Task details:
Copy, exactly as written, the lines that begin at the one containing "- ✅ Performance monitoring dashboard" and end at the one containing "发表于 2021-9-24 15:13". Skip any pictures in the data below.

Extracted records:
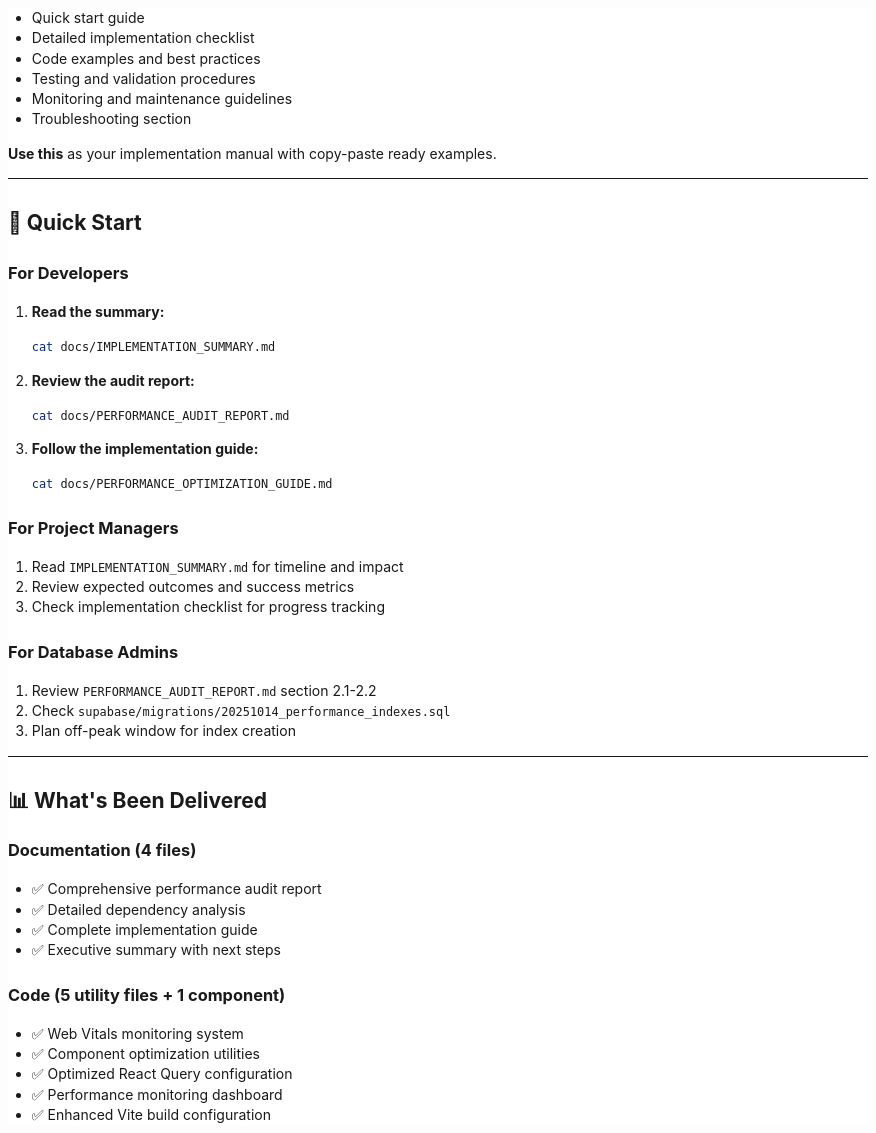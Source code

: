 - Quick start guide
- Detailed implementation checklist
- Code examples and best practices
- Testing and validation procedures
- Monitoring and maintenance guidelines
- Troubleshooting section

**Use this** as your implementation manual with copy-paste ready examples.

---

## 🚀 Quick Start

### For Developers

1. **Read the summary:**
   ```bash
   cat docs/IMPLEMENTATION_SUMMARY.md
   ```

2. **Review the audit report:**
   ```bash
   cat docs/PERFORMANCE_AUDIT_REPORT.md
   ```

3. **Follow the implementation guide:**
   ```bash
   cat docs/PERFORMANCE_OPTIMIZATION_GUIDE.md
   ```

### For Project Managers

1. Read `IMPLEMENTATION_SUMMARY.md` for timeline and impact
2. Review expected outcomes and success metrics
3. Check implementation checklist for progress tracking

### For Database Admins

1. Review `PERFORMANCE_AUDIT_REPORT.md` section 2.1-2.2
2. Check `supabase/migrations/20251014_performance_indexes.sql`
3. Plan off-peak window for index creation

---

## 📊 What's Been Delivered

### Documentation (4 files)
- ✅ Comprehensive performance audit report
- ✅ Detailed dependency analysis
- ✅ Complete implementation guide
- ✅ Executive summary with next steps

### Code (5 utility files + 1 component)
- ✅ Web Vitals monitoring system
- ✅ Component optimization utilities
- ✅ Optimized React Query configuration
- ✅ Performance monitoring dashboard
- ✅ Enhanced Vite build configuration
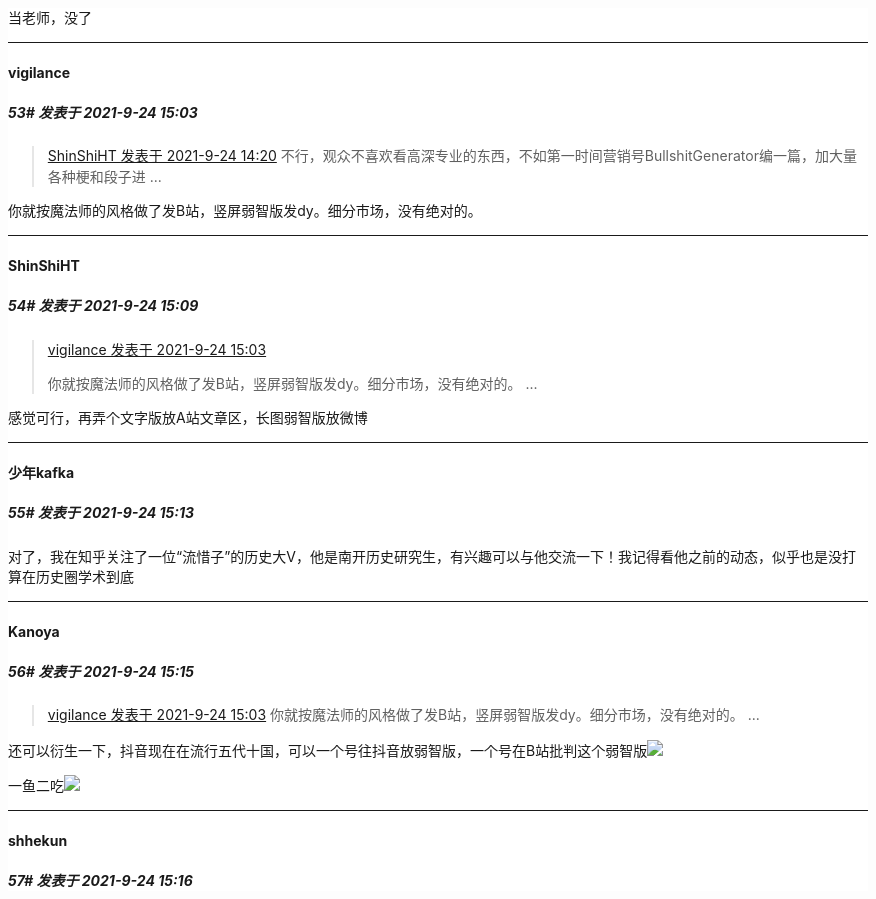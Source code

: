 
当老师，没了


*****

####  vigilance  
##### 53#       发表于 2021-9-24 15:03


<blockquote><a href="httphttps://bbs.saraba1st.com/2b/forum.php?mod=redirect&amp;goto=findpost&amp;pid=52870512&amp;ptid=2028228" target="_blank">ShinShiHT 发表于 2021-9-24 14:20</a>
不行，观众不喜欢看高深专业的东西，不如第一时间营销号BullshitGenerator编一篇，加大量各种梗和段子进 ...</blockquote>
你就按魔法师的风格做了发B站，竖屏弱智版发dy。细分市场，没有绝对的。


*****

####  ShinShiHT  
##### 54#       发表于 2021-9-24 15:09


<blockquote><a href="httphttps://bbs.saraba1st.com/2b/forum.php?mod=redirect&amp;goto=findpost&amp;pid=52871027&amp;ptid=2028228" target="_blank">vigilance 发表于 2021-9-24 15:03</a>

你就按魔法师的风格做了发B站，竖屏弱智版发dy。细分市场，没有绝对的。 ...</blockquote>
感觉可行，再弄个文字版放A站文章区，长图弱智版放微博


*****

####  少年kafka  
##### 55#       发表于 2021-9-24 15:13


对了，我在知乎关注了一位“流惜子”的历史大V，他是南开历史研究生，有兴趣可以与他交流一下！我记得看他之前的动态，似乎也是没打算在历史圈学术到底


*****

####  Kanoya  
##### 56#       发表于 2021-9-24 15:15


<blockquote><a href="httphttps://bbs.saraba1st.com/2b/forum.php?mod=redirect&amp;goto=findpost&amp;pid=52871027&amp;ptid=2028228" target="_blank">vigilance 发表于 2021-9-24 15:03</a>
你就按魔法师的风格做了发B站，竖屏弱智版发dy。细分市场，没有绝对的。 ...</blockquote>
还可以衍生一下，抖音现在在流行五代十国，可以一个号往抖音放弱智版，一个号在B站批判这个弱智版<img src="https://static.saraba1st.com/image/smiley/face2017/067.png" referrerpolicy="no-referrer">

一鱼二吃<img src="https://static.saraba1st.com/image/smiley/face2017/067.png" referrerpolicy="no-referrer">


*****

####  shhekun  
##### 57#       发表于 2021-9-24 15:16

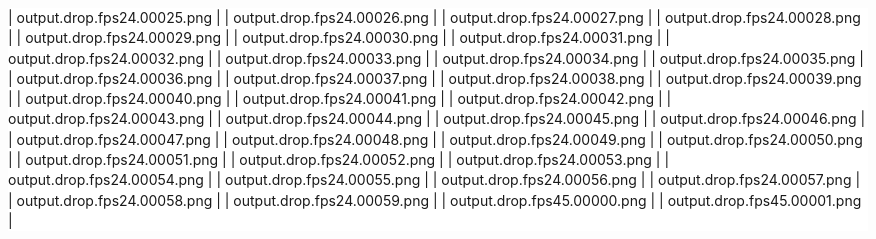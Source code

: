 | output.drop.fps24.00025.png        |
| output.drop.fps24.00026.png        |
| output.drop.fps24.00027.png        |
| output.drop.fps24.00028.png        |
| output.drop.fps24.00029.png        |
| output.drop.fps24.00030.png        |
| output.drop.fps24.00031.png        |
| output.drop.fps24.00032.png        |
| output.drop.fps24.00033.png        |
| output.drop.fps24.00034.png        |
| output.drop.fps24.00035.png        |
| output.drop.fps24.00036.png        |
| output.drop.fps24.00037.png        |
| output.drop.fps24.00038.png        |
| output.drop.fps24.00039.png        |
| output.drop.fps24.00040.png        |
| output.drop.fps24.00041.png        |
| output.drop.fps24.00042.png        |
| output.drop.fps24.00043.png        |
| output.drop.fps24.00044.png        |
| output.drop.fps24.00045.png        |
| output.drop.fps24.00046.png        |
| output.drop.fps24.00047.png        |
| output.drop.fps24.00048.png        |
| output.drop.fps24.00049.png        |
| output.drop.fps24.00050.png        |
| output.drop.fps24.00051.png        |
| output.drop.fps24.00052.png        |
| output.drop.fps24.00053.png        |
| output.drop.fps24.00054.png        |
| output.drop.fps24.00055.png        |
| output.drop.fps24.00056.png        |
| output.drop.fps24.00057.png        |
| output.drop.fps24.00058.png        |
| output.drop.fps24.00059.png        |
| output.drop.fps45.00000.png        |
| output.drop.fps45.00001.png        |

Response box:
- ✅ Performance monitoring dashboard
- ✅ Enhanced Vite build configuration
Source code

: 
当老师，没了


*****

####  vigilance  
##### 53#       发表于 2021-9-24 15:03


<blockquote><a href="httphttps://bbs.saraba1st.com/2b/forum.php?mod=redirect&amp;goto=findpost&amp;pid=52870512&amp;ptid=2028228" target="_blank">ShinShiHT 发表于 2021-9-24 14:20</a>
不行，观众不喜欢看高深专业的东西，不如第一时间营销号BullshitGenerator编一篇，加大量各种梗和段子进 ...</blockquote>
你就按魔法师的风格做了发B站，竖屏弱智版发dy。细分市场，没有绝对的。


*****

####  ShinShiHT  
##### 54#       发表于 2021-9-24 15:09


<blockquote><a href="httphttps://bbs.saraba1st.com/2b/forum.php?mod=redirect&amp;goto=findpost&amp;pid=52871027&amp;ptid=2028228" target="_blank">vigilance 发表于 2021-9-24 15:03</a>

你就按魔法师的风格做了发B站，竖屏弱智版发dy。细分市场，没有绝对的。 ...</blockquote>
感觉可行，再弄个文字版放A站文章区，长图弱智版放微博


*****

####  少年kafka  
##### 55#       发表于 2021-9-24 15:13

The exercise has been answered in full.